Of course, as Farley notes, even if you get it from a family member, they must have originally gotten it from someone else. But once the virus does enter a household, it’s hard to avoid getting it. “The microbiome of a house is similar amongst its inhabitants, because you share that space all the time,” he said.
Still, transmission isn’t guaranteed, says Farley, as evidenced by a man on the Grand Princess cruise ship who avoided transferring the disease to his wife, even as they lived and slept in close quarters.
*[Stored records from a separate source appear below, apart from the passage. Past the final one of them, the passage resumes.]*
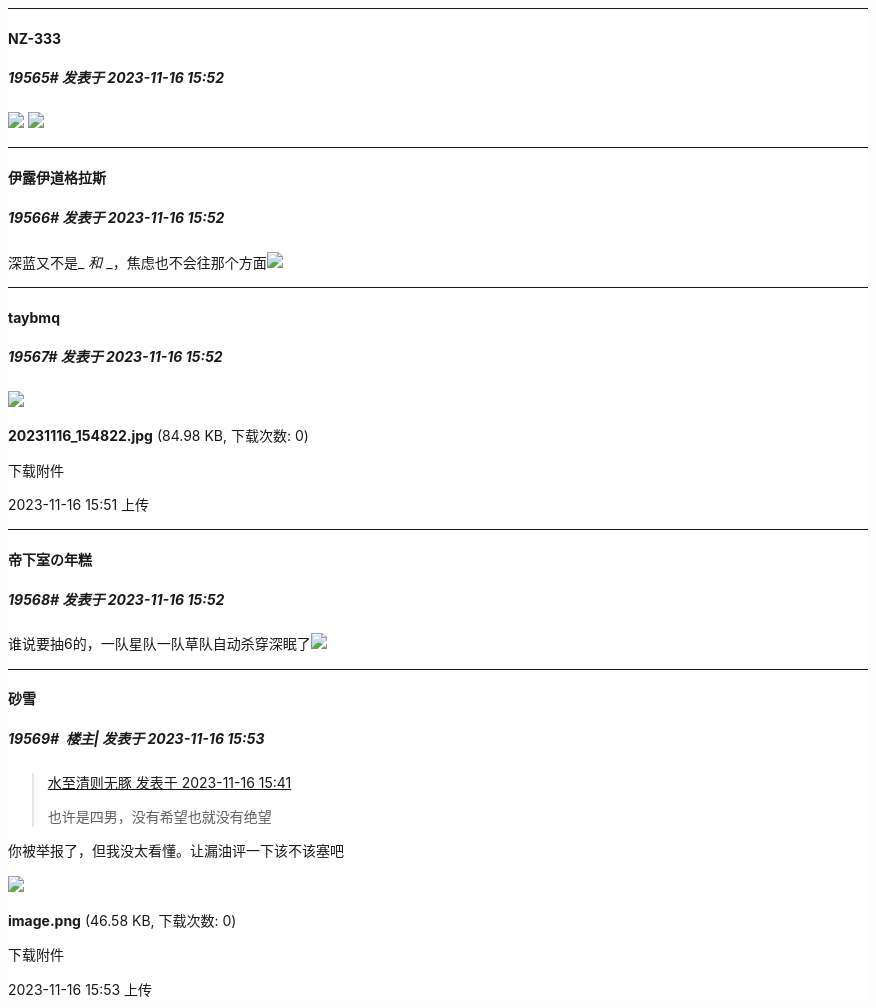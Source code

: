 *****

####  NZ-333  
##### 19565#       发表于 2023-11-16 15:52

<img src="https://p.sda1.dev/14/cb537e968368f4f0737f5ef45bf74687/IMG_CMP_181400838.png" referrerpolicy="no-referrer">
<img src="https://p.sda1.dev/14/11521b7117bd6fd0eff927c51e498a73/IMG_CMP_111291005.png" referrerpolicy="no-referrer">

*****

####  伊露伊道格拉斯  
##### 19566#       发表于 2023-11-16 15:52

深蓝又不是_ _和_ _，焦虑也不会往那个方面<img src="https://static.saraba1st.com/image/smiley/face2017/037.png" referrerpolicy="no-referrer">

*****

####  taybmq  
##### 19567#       发表于 2023-11-16 15:52

<img src="https://img.saraba1st.com/forum/202311/16/155125b9e1wmw0z8ow1rer.jpg" referrerpolicy="no-referrer">

<strong>20231116_154822.jpg</strong> (84.98 KB, 下载次数: 0)

下载附件

2023-11-16 15:51 上传

*****

####  帝下室の年糕  
##### 19568#       发表于 2023-11-16 15:52

谁说要抽6的，一队星队一队草队自动杀穿深眠了<img src="https://static.saraba1st.com/image/smiley/face2017/037.png" referrerpolicy="no-referrer">

*****

####  砂雪  
##### 19569#         楼主| 发表于 2023-11-16 15:53

<blockquote><a href="httphttps://bbs.saraba1st.com/2b/forum.php?mod=redirect&amp;goto=findpost&amp;pid=63057645&amp;ptid=2157296" target="_blank">水至清则无豚 发表于 2023-11-16 15:41</a>

也许是四男，没有希望也就没有绝望</blockquote>
你被举报了，但我没太看懂。让漏油评一下该不该塞吧

<img src="https://img.saraba1st.com/forum/202311/16/155309yk0b20akx0a02k0a.png" referrerpolicy="no-referrer">

<strong>image.png</strong> (46.58 KB, 下载次数: 0)

下载附件

2023-11-16 15:53 上传
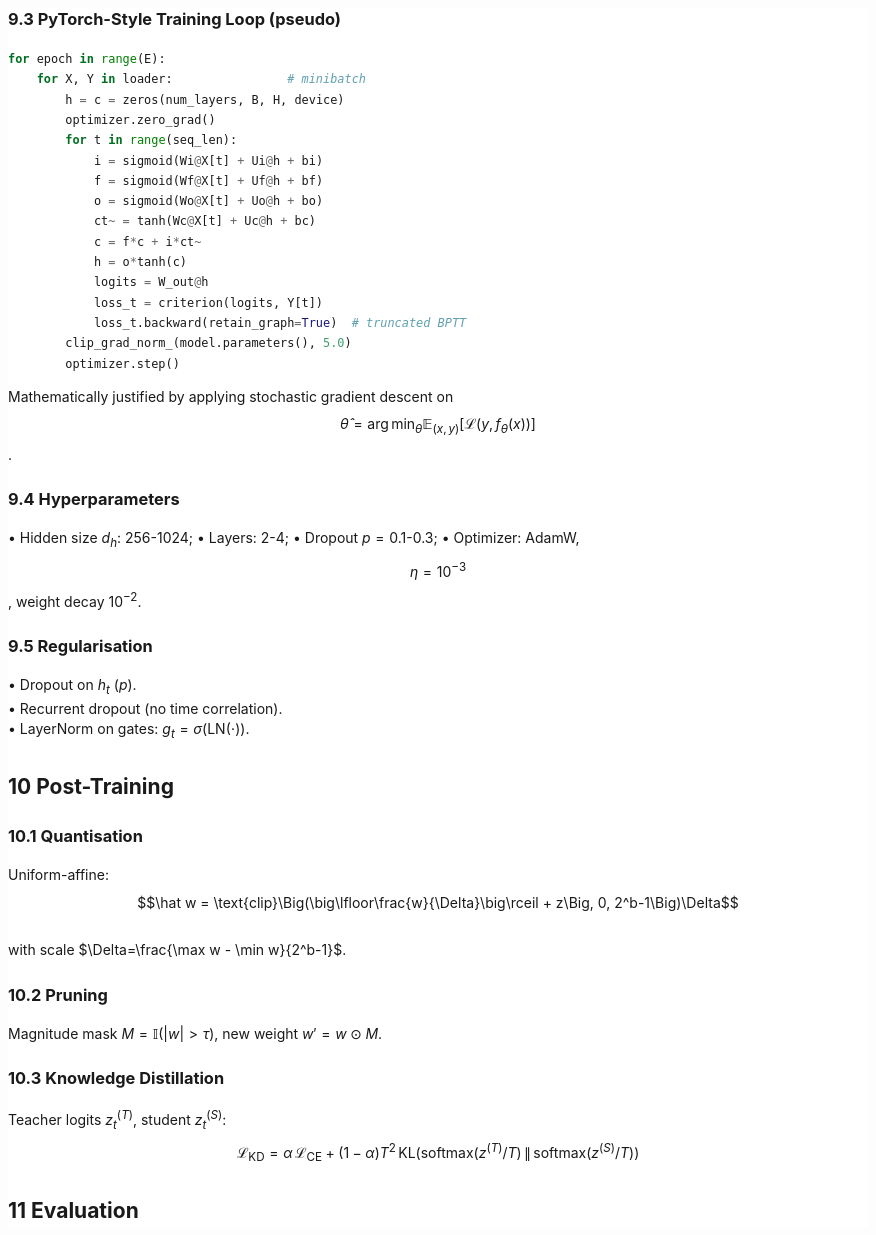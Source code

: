### 9.3 PyTorch-Style Training Loop (pseudo)

```python
for epoch in range(E):
    for X, Y in loader:                # minibatch
        h = c = zeros(num_layers, B, H, device)
        optimizer.zero_grad()
        for t in range(seq_len):
            i = sigmoid(Wi@X[t] + Ui@h + bi)
            f = sigmoid(Wf@X[t] + Uf@h + bf)
            o = sigmoid(Wo@X[t] + Uo@h + bo)
            ct~ = tanh(Wc@X[t] + Uc@h + bc)
            c = f*c + i*ct~
            h = o*tanh(c)
            logits = W_out@h
            loss_t = criterion(logits, Y[t])
            loss_t.backward(retain_graph=True)  # truncated BPTT
        clip_grad_norm_(model.parameters(), 5.0)
        optimizer.step()
```
Mathematically justified by applying stochastic gradient descent on $$\hat\theta = \arg\min_\theta \mathbb E_{(x,y)}[\mathcal L(y,f_\theta(x))]$$.

### 9.4 Hyperparameters  
• Hidden size $d_h$: 256-1024; • Layers: 2-4; • Dropout $p=0.1$-0.3; • Optimizer: AdamW, $$\eta=10^{-3}$$, weight decay $10^{-2}$.

### 9.5 Regularisation  
• Dropout on $h_t$ ($p$).  
• Recurrent dropout (no time correlation).  
• LayerNorm on gates: $g_t = \sigma(\text{LN}( \cdot ))$.

## 10 Post-Training

### 10.1 Quantisation  
Uniform-affine: $$\hat w = \text{clip}\Big(\big\lfloor\frac{w}{\Delta}\big\rceil + z\Big, 0, 2^b-1\Big)\Delta$$  
with scale $\Delta=\frac{\max w - \min w}{2^b-1}$.

### 10.2 Pruning  
Magnitude mask $M=\mathbb I(|w|>\tau)$, new weight $w'=w\odot M$.

### 10.3 Knowledge Distillation  
Teacher logits $z_t^{(T)}$, student $z_t^{(S)}$:  
$$
\mathcal L_{\text{KD}} = \alpha\,\mathcal L_{\text{CE}} + (1-\alpha)T^2\,\text{KL}\big(\text{softmax}(z^{(T)}/T)\,\|\,\text{softmax}(z^{(S)}/T)\big)
$$

## 11 Evaluation

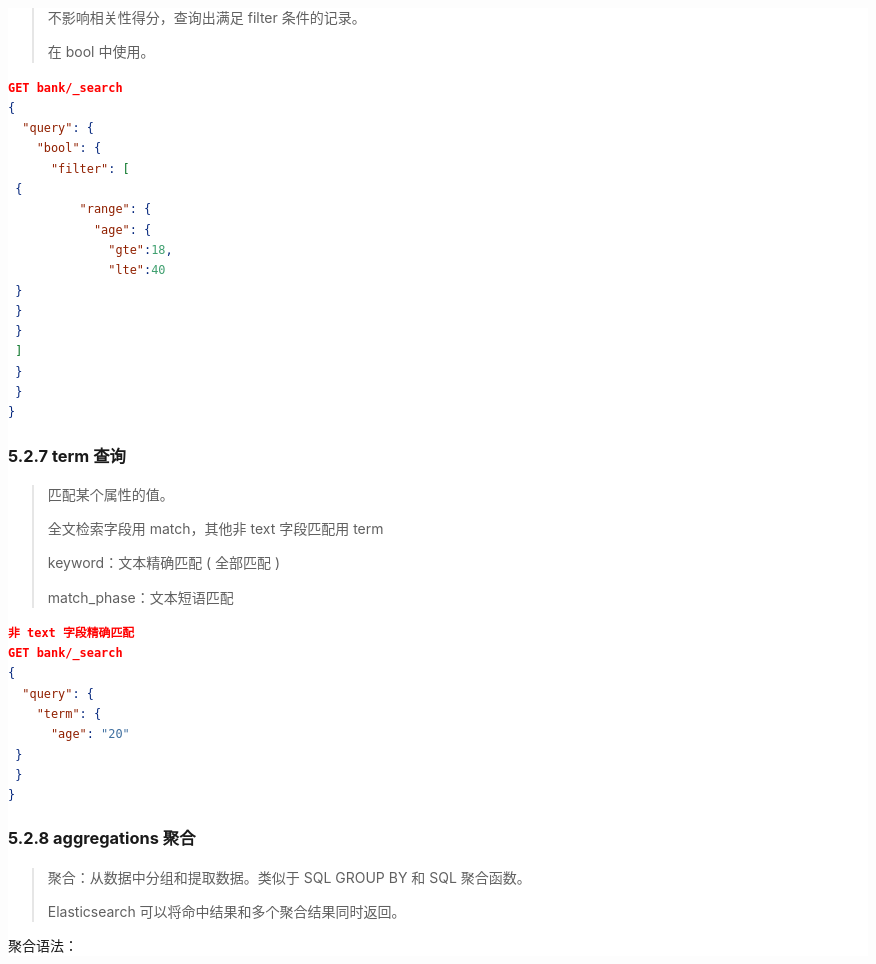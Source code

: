 > 不影响相关性得分，查询出满足 filter 条件的记录。
>
> 在 bool 中使用。

``` json
GET bank/_search
{
  "query": {
    "bool": {
      "filter": [
 {
          "range": {
            "age": {
              "gte":18,
              "lte":40
 }
 }
 }
 ]
 }
 }
}
```

### 5.2.7 term 查询

> 匹配某个属性的值。
>
> 全文检索字段用 match，其他非 text 字段匹配用 term
>
> keyword：文本精确匹配 ( 全部匹配 )
>
> match_phase：文本短语匹配

``` json
非 text 字段精确匹配
GET bank/_search
{
  "query": {
    "term": {
      "age": "20"
 }
 }
}
```

### 5.2.8 aggregations 聚合

> 聚合：从数据中分组和提取数据。类似于 SQL GROUP BY 和 SQL 聚合函数。
>
> Elasticsearch 可以将命中结果和多个聚合结果同时返回。

聚合语法：
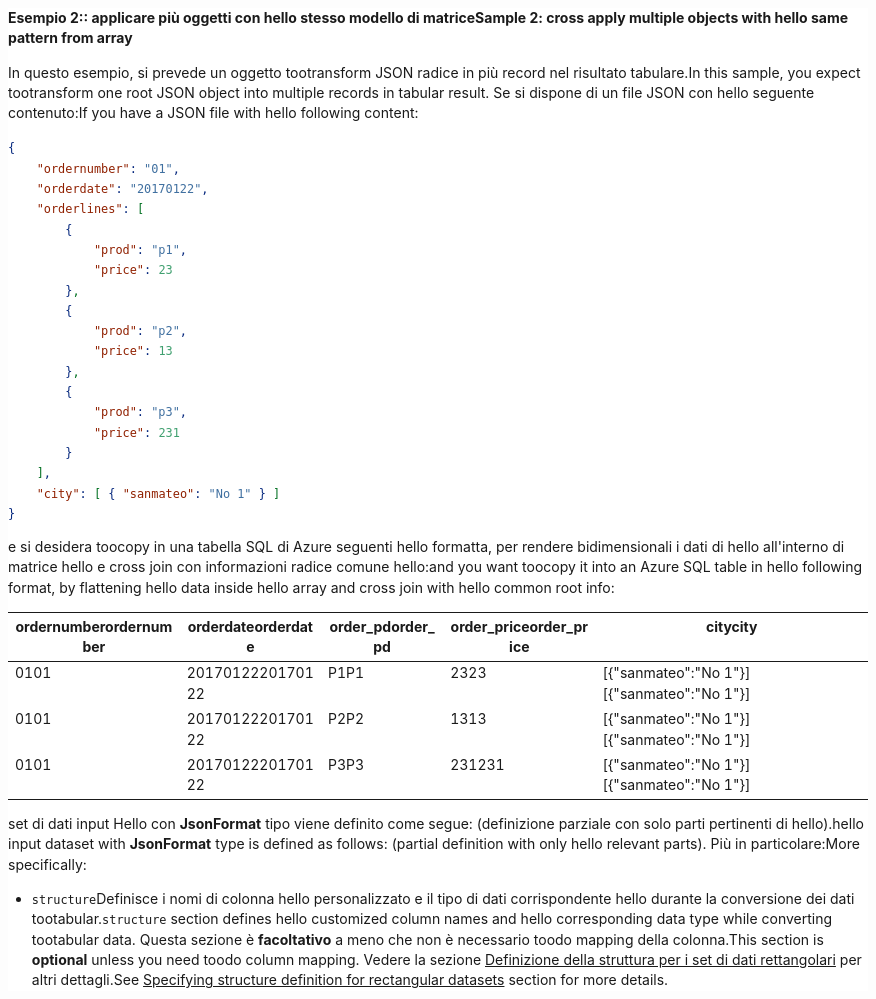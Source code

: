 <span data-ttu-id="24e7e-255">**Esempio 2:: applicare più oggetti con hello stesso modello di matrice**</span><span class="sxs-lookup"><span data-stu-id="24e7e-255">**Sample 2: cross apply multiple objects with hello same pattern from array**</span></span>

<span data-ttu-id="24e7e-256">In questo esempio, si prevede un oggetto tootransform JSON radice in più record nel risultato tabulare.</span><span class="sxs-lookup"><span data-stu-id="24e7e-256">In this sample, you expect tootransform one root JSON object into multiple records in tabular result.</span></span> <span data-ttu-id="24e7e-257">Se si dispone di un file JSON con hello seguente contenuto:</span><span class="sxs-lookup"><span data-stu-id="24e7e-257">If you have a JSON file with hello following content:</span></span>  

```json
{
    "ordernumber": "01",
    "orderdate": "20170122",
    "orderlines": [
        {
            "prod": "p1",
            "price": 23
        },
        {
            "prod": "p2",
            "price": 13
        },
        {
            "prod": "p3",
            "price": 231
        }
    ],
    "city": [ { "sanmateo": "No 1" } ]
}
```
<span data-ttu-id="24e7e-258">e si desidera toocopy in una tabella SQL di Azure seguenti hello formatta, per rendere bidimensionali i dati di hello all'interno di matrice hello e cross join con informazioni radice comune hello:</span><span class="sxs-lookup"><span data-stu-id="24e7e-258">and you want toocopy it into an Azure SQL table in hello following format, by flattening hello data inside hello array and cross join with hello common root info:</span></span>

| <span data-ttu-id="24e7e-259">ordernumber</span><span class="sxs-lookup"><span data-stu-id="24e7e-259">ordernumber</span></span> | <span data-ttu-id="24e7e-260">orderdate</span><span class="sxs-lookup"><span data-stu-id="24e7e-260">orderdate</span></span> | <span data-ttu-id="24e7e-261">order_pd</span><span class="sxs-lookup"><span data-stu-id="24e7e-261">order_pd</span></span> | <span data-ttu-id="24e7e-262">order_price</span><span class="sxs-lookup"><span data-stu-id="24e7e-262">order_price</span></span> | <span data-ttu-id="24e7e-263">city</span><span class="sxs-lookup"><span data-stu-id="24e7e-263">city</span></span> |
| --- | --- | --- | --- | --- |
| <span data-ttu-id="24e7e-264">01</span><span class="sxs-lookup"><span data-stu-id="24e7e-264">01</span></span> | <span data-ttu-id="24e7e-265">20170122</span><span class="sxs-lookup"><span data-stu-id="24e7e-265">20170122</span></span> | <span data-ttu-id="24e7e-266">P1</span><span class="sxs-lookup"><span data-stu-id="24e7e-266">P1</span></span> | <span data-ttu-id="24e7e-267">23</span><span class="sxs-lookup"><span data-stu-id="24e7e-267">23</span></span> | <span data-ttu-id="24e7e-268">[{"sanmateo":"No 1"}]</span><span class="sxs-lookup"><span data-stu-id="24e7e-268">[{"sanmateo":"No 1"}]</span></span> |
| <span data-ttu-id="24e7e-269">01</span><span class="sxs-lookup"><span data-stu-id="24e7e-269">01</span></span> | <span data-ttu-id="24e7e-270">20170122</span><span class="sxs-lookup"><span data-stu-id="24e7e-270">20170122</span></span> | <span data-ttu-id="24e7e-271">P2</span><span class="sxs-lookup"><span data-stu-id="24e7e-271">P2</span></span> | <span data-ttu-id="24e7e-272">13</span><span class="sxs-lookup"><span data-stu-id="24e7e-272">13</span></span> | <span data-ttu-id="24e7e-273">[{"sanmateo":"No 1"}]</span><span class="sxs-lookup"><span data-stu-id="24e7e-273">[{"sanmateo":"No 1"}]</span></span> |
| <span data-ttu-id="24e7e-274">01</span><span class="sxs-lookup"><span data-stu-id="24e7e-274">01</span></span> | <span data-ttu-id="24e7e-275">20170122</span><span class="sxs-lookup"><span data-stu-id="24e7e-275">20170122</span></span> | <span data-ttu-id="24e7e-276">P3</span><span class="sxs-lookup"><span data-stu-id="24e7e-276">P3</span></span> | <span data-ttu-id="24e7e-277">231</span><span class="sxs-lookup"><span data-stu-id="24e7e-277">231</span></span> | <span data-ttu-id="24e7e-278">[{"sanmateo":"No 1"}]</span><span class="sxs-lookup"><span data-stu-id="24e7e-278">[{"sanmateo":"No 1"}]</span></span> |

<span data-ttu-id="24e7e-279">set di dati input Hello con **JsonFormat** tipo viene definito come segue: (definizione parziale con solo parti pertinenti di hello).</span><span class="sxs-lookup"><span data-stu-id="24e7e-279">hello input dataset with **JsonFormat** type is defined as follows: (partial definition with only hello relevant parts).</span></span> <span data-ttu-id="24e7e-280">Più in particolare:</span><span class="sxs-lookup"><span data-stu-id="24e7e-280">More specifically:</span></span>

- <span data-ttu-id="24e7e-281">`structure`Definisce i nomi di colonna hello personalizzato e il tipo di dati corrispondente hello durante la conversione dei dati tootabular.</span><span class="sxs-lookup"><span data-stu-id="24e7e-281">`structure` section defines hello customized column names and hello corresponding data type while converting tootabular data.</span></span> <span data-ttu-id="24e7e-282">Questa sezione è **facoltativo** a meno che non è necessario toodo mapping della colonna.</span><span class="sxs-lookup"><span data-stu-id="24e7e-282">This section is **optional** unless you need toodo column mapping.</span></span> <span data-ttu-id="24e7e-283">Vedere la sezione [Definizione della struttura per i set di dati rettangolari](#specifying-structure-definition-for-rectangular-datasets) per altri dettagli.</span><span class="sxs-lookup"><span data-stu-id="24e7e-283">See [Specifying structure definition for rectangular datasets](#specifying-structure-definition-for-rectangular-datasets) section for more details.</span></span>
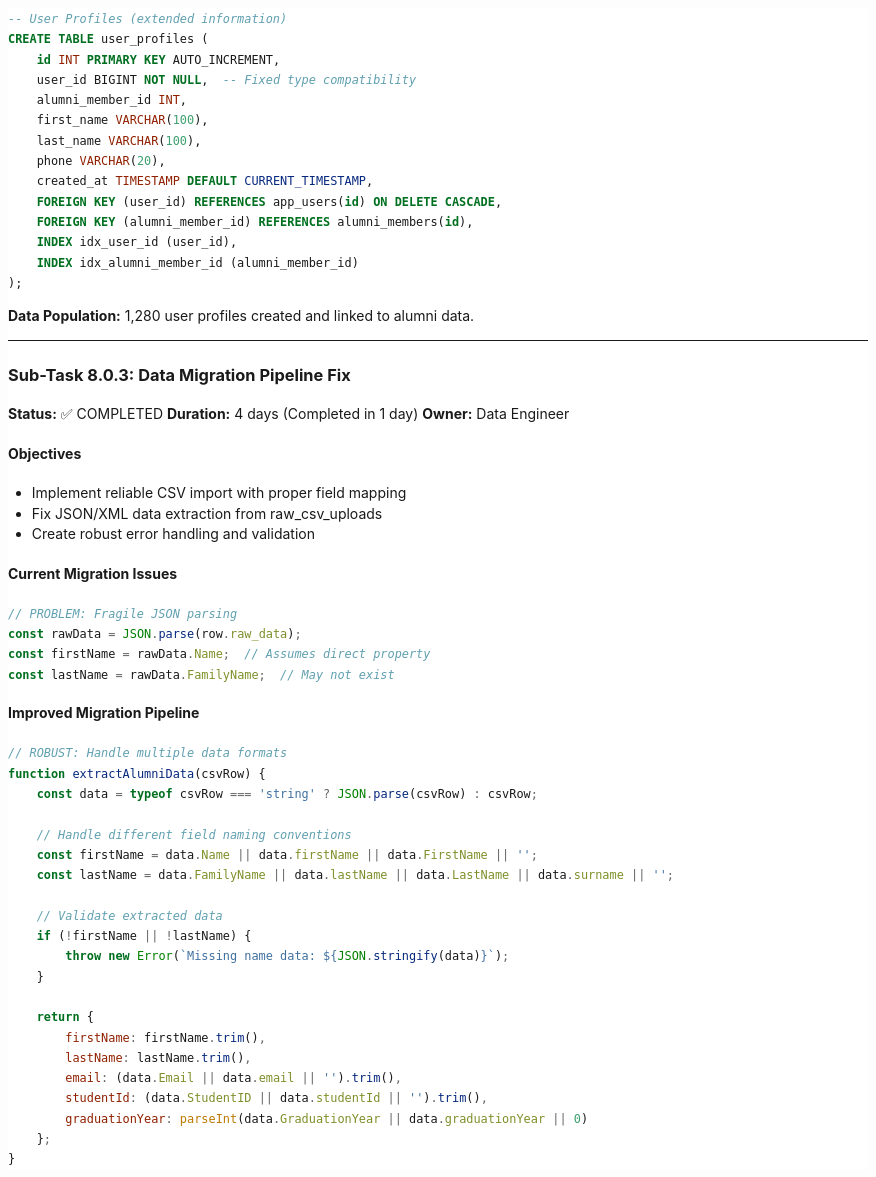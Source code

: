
 ```sql
-- User Profiles (extended information)
CREATE TABLE user_profiles (
    id INT PRIMARY KEY AUTO_INCREMENT,
    user_id BIGINT NOT NULL,  -- Fixed type compatibility
    alumni_member_id INT,
    first_name VARCHAR(100),
    last_name VARCHAR(100),
    phone VARCHAR(20),
    created_at TIMESTAMP DEFAULT CURRENT_TIMESTAMP,
    FOREIGN KEY (user_id) REFERENCES app_users(id) ON DELETE CASCADE,
    FOREIGN KEY (alumni_member_id) REFERENCES alumni_members(id),
    INDEX idx_user_id (user_id),
    INDEX idx_alumni_member_id (alumni_member_id)
);
```

**Data Population:** 1,280 user profiles created and linked to alumni data.

---

### Sub-Task 8.0.3: Data Migration Pipeline Fix
**Status:** ✅ COMPLETED
**Duration:** 4 days (Completed in 1 day)
**Owner:** Data Engineer

#### Objectives
- Implement reliable CSV import with proper field mapping
- Fix JSON/XML data extraction from raw_csv_uploads
- Create robust error handling and validation

#### Current Migration Issues
```javascript
// PROBLEM: Fragile JSON parsing
const rawData = JSON.parse(row.raw_data);
const firstName = rawData.Name;  // Assumes direct property
const lastName = rawData.FamilyName;  // May not exist
```

#### Improved Migration Pipeline
```javascript
// ROBUST: Handle multiple data formats
function extractAlumniData(csvRow) {
    const data = typeof csvRow === 'string' ? JSON.parse(csvRow) : csvRow;

    // Handle different field naming conventions
    const firstName = data.Name || data.firstName || data.FirstName || '';
    const lastName = data.FamilyName || data.lastName || data.LastName || data.surname || '';

    // Validate extracted data
    if (!firstName || !lastName) {
        throw new Error(`Missing name data: ${JSON.stringify(data)}`);
    }

    return {
        firstName: firstName.trim(),
        lastName: lastName.trim(),
        email: (data.Email || data.email || '').trim(),
        studentId: (data.StudentID || data.studentId || '').trim(),
        graduationYear: parseInt(data.GraduationYear || data.graduationYear || 0)
    };
}
```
As for pets, the risk of dog-kiss transmission is apparently low-to-nil, and there has been no evidence of human to animal transmission or vice-versa. Still, Farley says that if you’re quarantining yourself from other people due to the virus, that should include your cat.
The good news
This might be a novel coronavirus, but the best countermeasures are tried-and-true. “All the disinfectants that we can use against standard viruses work very very well against this Covid-19 virus,” said Andrew Stanley Pekosz, a professor at the Johns Hopkins Bloomberg School of Public Health, in a press conference on March 6. “Almost irrespective of how long a virus can survive on a surface, if you do a good job of trying to clean these common areas — areas that people are touching on a regular basis — you will be reducing your risk [of] getting infected.”
Besides, drastically changing your lifestyle in an effort to evade infection might not make much of a difference. “Right now, everybody’s concentrating on how can I avoid that exposure, but this virus is coming our way,” said Blaser. Up to 100 million people in the U.S. could be infected within the year, he says, if efforts to slow its spread do not work and if its trajectory resembles that of other influenza strains. “It’s going to be amongst us: It is good to try to protect ourselves, but we don’t have to go crazy about it, because chances are we’re going to get it anyhow.”
Besides washing your hands frequently, Blaser says what’s most important is having a healthy life: getting enough sleep, not drinking too much, not smoking, and exercising. And if you’re lucky enough to be considered low-risk during this outbreak, it’s a good time to think about neighbors who aren’t.